Рассказывает, что на Печоре на самом берегу есть поселок — оседлая база колхоза, где живут рыбаки и работники сенокосных бригад.
Мы решаем посмотреть поселок. «Тритон» подходит к берегу у оседлой базы колхоза «Харп» — «Северное сияние».
— Сейчас вода падать начнет, скорее! До свидания!
— До свидания…
«Тритон» разворачивается и уходит. Ровно двенадцать ночи. Большие склады у причала заслоняют поселок. Острые жесткие лучи красного солнца, черные комары. Никого.

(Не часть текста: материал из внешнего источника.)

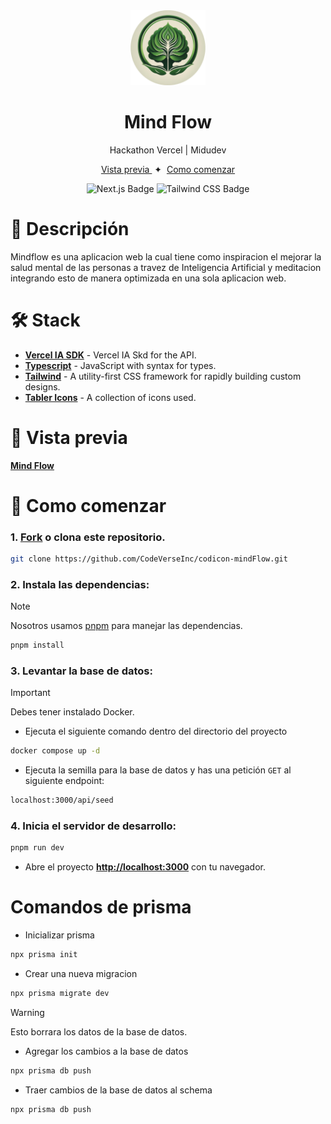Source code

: <div align="center">
<img src="./public/img/mind.png" width='120' />
<h1>Mind Flow</h1>
<p>Hackathon Vercel | Midudev</p>
</div>

<div align="center">
    <a href="https://mindflow-nine.vercel.app/" target="_blank">
        Vista previa
    </a>
    <span>&nbsp;✦&nbsp;</span>
    <a href="#-getting-started">
        Como comenzar
    </a>
</div>

<div align="center">

![Next.js Badge](https://img.shields.io/badge/Next.js-000000?logo=nextdotjs&logoColor=fff&style=flat)
![Tailwind CSS Badge](https://img.shields.io/badge/Tailwind%20CSS-06B6D4?logo=tailwindcss&logoColor=fff&style=flat)

</div>

# 📝 Descripción

Mindflow es una aplicacion web la cual tiene como inspiracion el mejorar la salud mental de las personas a travez de Inteligencia Artificial y meditacion integrando esto de manera optimizada en una sola aplicacion web.

# 🛠️ Stack

- [**Vercel IA SDK**](https://sdk.vercel.ai/docs/introduction) - Vercel IA Skd for the API.
- [**Typescript**](https://www.typescriptlang.org/) - JavaScript with syntax for types.
- [**Tailwind**](https://tailwindcss.com/) - A utility-first CSS framework for rapidly building custom designs.
- [**Tabler Icons**](https://tabler.io/) - A collection of icons used.

# 🎨 Vista previa

[**Mind Flow**](https://mindflow.vercel.app/)

# 🚀 Como comenzar

### 1. [Fork](https://github.com/CodeVerseInc/mindflow) o clona este repositorio.

```bash
git clone https://github.com/CodeVerseInc/codicon-mindFlow.git
```

### 2. Instala las dependencias:

> [!NOTE]
> Nosotros usamos [pnpm](https://pnpm.io) para manejar las dependencias.

```bash
pnpm install
```

### 3. Levantar la base de datos:

> [!IMPORTANT]
> Debes tener instalado Docker. 
 
- Ejecuta el siguiente comando dentro del directorio del proyecto

```bash
docker compose up -d
```

- Ejecuta la semilla para la base de datos y has una petición `GET` al siguiente endpoint:

```bash
localhost:3000/api/seed
```

### 4. Inicia el servidor de desarrollo:

```bash
pnpm run dev
```

- Abre el proyecto [**http://localhost:3000**](http://localhost:3000/) con tu navegador.

# Comandos de prisma
 
-  Inicializar prisma
```bash
npx prisma init
```  
- Crear una nueva migracion 
```bash
npx prisma migrate dev
```

> [!WARNING]
> Esto borrara los datos de la base de datos.
 
  
- Agregar los cambios a la base de datos
```bash
npx prisma db push
``` 
- Traer cambios de la base de datos al schema
```bash
npx prisma db push
```
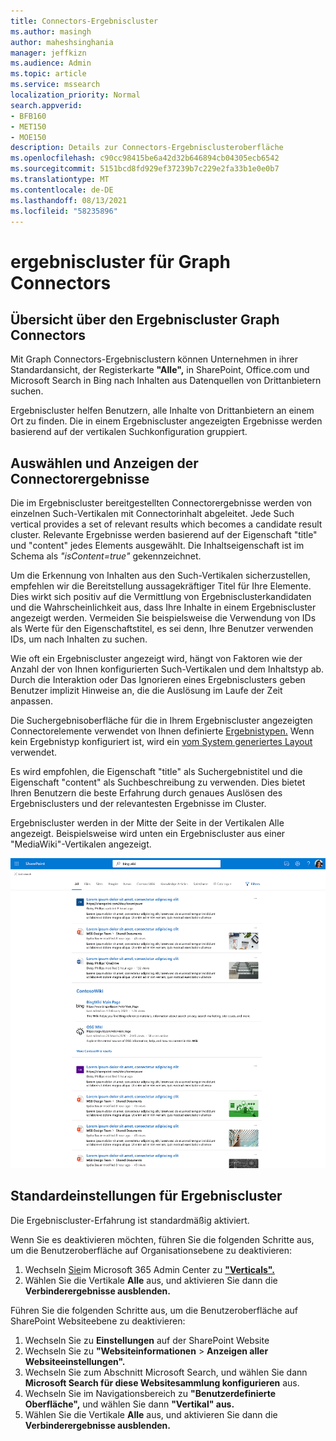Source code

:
 ```yaml
---
title: Connectors-Ergebniscluster
ms.author: masingh
author: maheshsinghania
manager: jeffkizn
ms.audience: Admin
ms.topic: article
ms.service: mssearch
localization_priority: Normal
search.appverid:
- BFB160
- MET150
- MOE150
description: Details zur Connectors-Ergebnisclusteroberfläche
ms.openlocfilehash: c90cc98415be6a42d32b646894cb04305ecb6542
ms.sourcegitcommit: 5151bcd8fd929ef37239b7c229e2fa33b1e0e0b7
ms.translationtype: MT
ms.contentlocale: de-DE
ms.lasthandoff: 08/13/2021
ms.locfileid: "58235896"
---
```

# <a name="graph-connectors-result-cluster"></a>ergebniscluster für Graph Connectors

## <a name="overview-of-the-graph-connectors-result-cluster"></a>Übersicht über den Ergebniscluster Graph Connectors  

Mit Graph Connectors-Ergebnisclustern können Unternehmen in ihrer Standardansicht, der Registerkarte **"Alle",** in SharePoint, Office.com und Microsoft Search in Bing nach Inhalten aus Datenquellen von Drittanbietern suchen.

Ergebniscluster helfen Benutzern, alle Inhalte von Drittanbietern an einem Ort zu finden. Die in einem Ergebniscluster angezeigten Ergebnisse werden basierend auf der vertikalen Suchkonfiguration gruppiert.

## <a name="how-connector-results-are-selected-and-displayed"></a>Auswählen und Anzeigen der Connectorergebnisse

Die im Ergebniscluster bereitgestellten Connectorergebnisse werden von einzelnen Such-Vertikalen mit Connectorinhalt abgeleitet. Jede Such vertical provides a set of relevant results which becomes a candidate result cluster. Relevante Ergebnisse werden basierend auf der Eigenschaft "title" und "content" jedes Elements ausgewählt. Die Inhaltseigenschaft ist im Schema als *"isContent=true"* gekennzeichnet.

Um die Erkennung von Inhalten aus den Such-Vertikalen sicherzustellen, empfehlen wir die Bereitstellung aussagekräftiger Titel für Ihre Elemente. Dies wirkt sich positiv auf die Vermittlung von Ergebnisclusterkandidaten und die Wahrscheinlichkeit aus, dass Ihre Inhalte in einem Ergebniscluster angezeigt werden. Vermeiden Sie beispielsweise die Verwendung von IDs als Werte für den Eigenschaftstitel, es sei denn, Ihre Benutzer verwenden IDs, um nach Inhalten zu suchen.

Wie oft ein Ergebniscluster angezeigt wird, hängt von Faktoren wie der Anzahl der von Ihnen konfigurierten Such-Vertikalen und dem Inhaltstyp ab. Durch die Interaktion oder Das Ignorieren eines Ergebnisclusters geben Benutzer implizit Hinweise an, die die Auslösung im Laufe der Zeit anpassen.

Die Suchergebnisoberfläche für die in Ihrem Ergebniscluster angezeigten Connectorelemente verwendet von Ihnen definierte [Ergebnistypen.](./customize-search-page.md#create-your-own-result-type) Wenn kein Ergebnistyp konfiguriert ist, wird ein [vom System generiertes Layout](./customize-search-page.md#default-search-result-layout) verwendet.

Es wird empfohlen, die Eigenschaft "title" als Suchergebnistitel und die Eigenschaft "content" als Suchbeschreibung zu verwenden. Dies bietet Ihren Benutzern die beste Erfahrung durch genaues Auslösen des Ergebnisclusters und der relevantesten Ergebnisse im Cluster.

Ergebniscluster werden in der Mitte der Seite in der Vertikalen Alle angezeigt. Beispielsweise wird unten ein Ergebniscluster aus einer "MediaWiki"-Vertikalen angezeigt.

![Beispiel für einen MediaWiki-Ergebniscluster](media/result-cluster/result-cluster-example.png)

## <a name="result-clusters-default-settings"></a>Standardeinstellungen für Ergebniscluster
  
Die Ergebniscluster-Erfahrung ist standardmäßig aktiviert.  

Wenn Sie es deaktivieren möchten, führen Sie die folgenden Schritte aus, um die Benutzeroberfläche auf Organisationsebene zu deaktivieren:

1. Wechseln [Sie](https://admin.microsoft.com)im Microsoft 365 Admin Center zu [**"Verticals".**](https://admin.microsoft.com/Adminportal/Home#/MicrosoftSearch/verticals)
1. Wählen Sie die Vertikale **Alle** aus, und aktivieren Sie dann die **Verbinderergebnisse ausblenden.**

Führen Sie die folgenden Schritte aus, um die Benutzeroberfläche auf SharePoint Websiteebene zu deaktivieren:

1. Wechseln Sie zu **Einstellungen** auf der SharePoint Website
2. Wechseln Sie zu **"Websiteinformationen** > **Anzeigen aller Websiteeinstellungen".**
3. Wechseln Sie zum Abschnitt Microsoft Search, und wählen Sie dann **Microsoft Search für diese Websitesammlung konfigurieren** aus.
4. Wechseln Sie im Navigationsbereich zu **"Benutzerdefinierte Oberfläche",** und wählen Sie dann **"Vertikal" aus.**
5. Wählen Sie die Vertikale **Alle** aus, und aktivieren Sie dann die **Verbinderergebnisse ausblenden.**
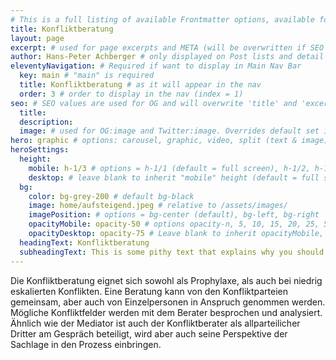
 ```yaml
---
# This is a full listing of available Frontmatter options, available for any content (.md) file.
title: Konfliktberatung
layout: page
excerpt: # used for page excerpts and META (will be overwritten if SEO used below)
author: Hans-Peter Achberger # only displayed on Post lists and detail views. Defaults to _data/meta.authorURL
eleventyNavigation: # Required if want to display in Main Nav Bar
  key: main # "main" is required
  title: Konfliktberatung # as it will appear in the nav
  order: 3 # order to display in the nav (index = 1)
seo: # SEO values are used for OG and will overwrite 'title' and 'excerpt' above
  title:
  description:
  image: # used for OG:image and Twitter:image. Overrides default set in _data/meta.siteImage
hero: graphic # options: carousel, graphic, video, split (text & image)
heroSettings:
  height:
    mobile: h-1/3 # options = h-1/1 (default = full screen), h-1/2, h-1/3, h-3/4, h-9/10, h-48 (12rem, 192px), h-56 (14rem, 224px), h-64 (16rem, 256px)
    desktop: # leave blank to inherit "mobile" height (default = full screen)
  bg:
    color: bg-grey-200 # default bg-black
    image: home/aufsteigend.jpeg # relative to /assets/images/
    imagePosition: # options = bg-center (default), bg-left, bg-right
    opacityMobile: opacity-50 # options opacity-n, 5, 10, 15, 20, 25, 50, 75, 100 (default)
    opacityDesktop: opacity-75 # Leave blank to inherit opacityMobile, use same options as opacityMobile
  headingText: Konfliktberatung
  subheadingText: This is some pithy text that explains why you should hire us without reading any further... Or is it farther?
---
```


Die Konfliktberatung eignet sich sowohl als Prophylaxe, als auch bei niedrig eskalierten Konflikten. Eine Beratung kann von den Konfliktparteien gemeinsam, aber auch von Einzelpersonen in Anspruch genommen werden. Mögliche Konfliktfelder werden mit dem Berater besprochen und analysiert. Ähnlich wie der Mediator ist auch der Konfliktberater als allparteilicher Dritter am Gespräch beteiligt, wird aber auch seine Perspektive der Sachlage in den Prozess einbringen.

Нет, вот стоит за складом — мы сперва не заметили — маленькая фигура. Руки втянуты внутрь, и рукава белой малицы висят пустые. Лицо, как из черного, старого, обдымленного и обветренного дерева, обрамлено темным мехом капюшона. Совсем древняя старуха, даже ссохлась от времени.
Смотрит и молчит.
— Больше никто нет?
— Нет, только мы.
— Ну тогда вы пошли. Я дочку ждала, в Ленинграде учится. Не приехала, так вы пошли.
Пошли.
Старуха поставила на стол самовар, принесла откуда-то розоватый бок семги. Порезала мелкими квадратиками, сложила в деревянную чашку, чуть посолила сверху крупной желтоватой солью — значит, рыба свежая, сырая. Поколебавшись, пробуем.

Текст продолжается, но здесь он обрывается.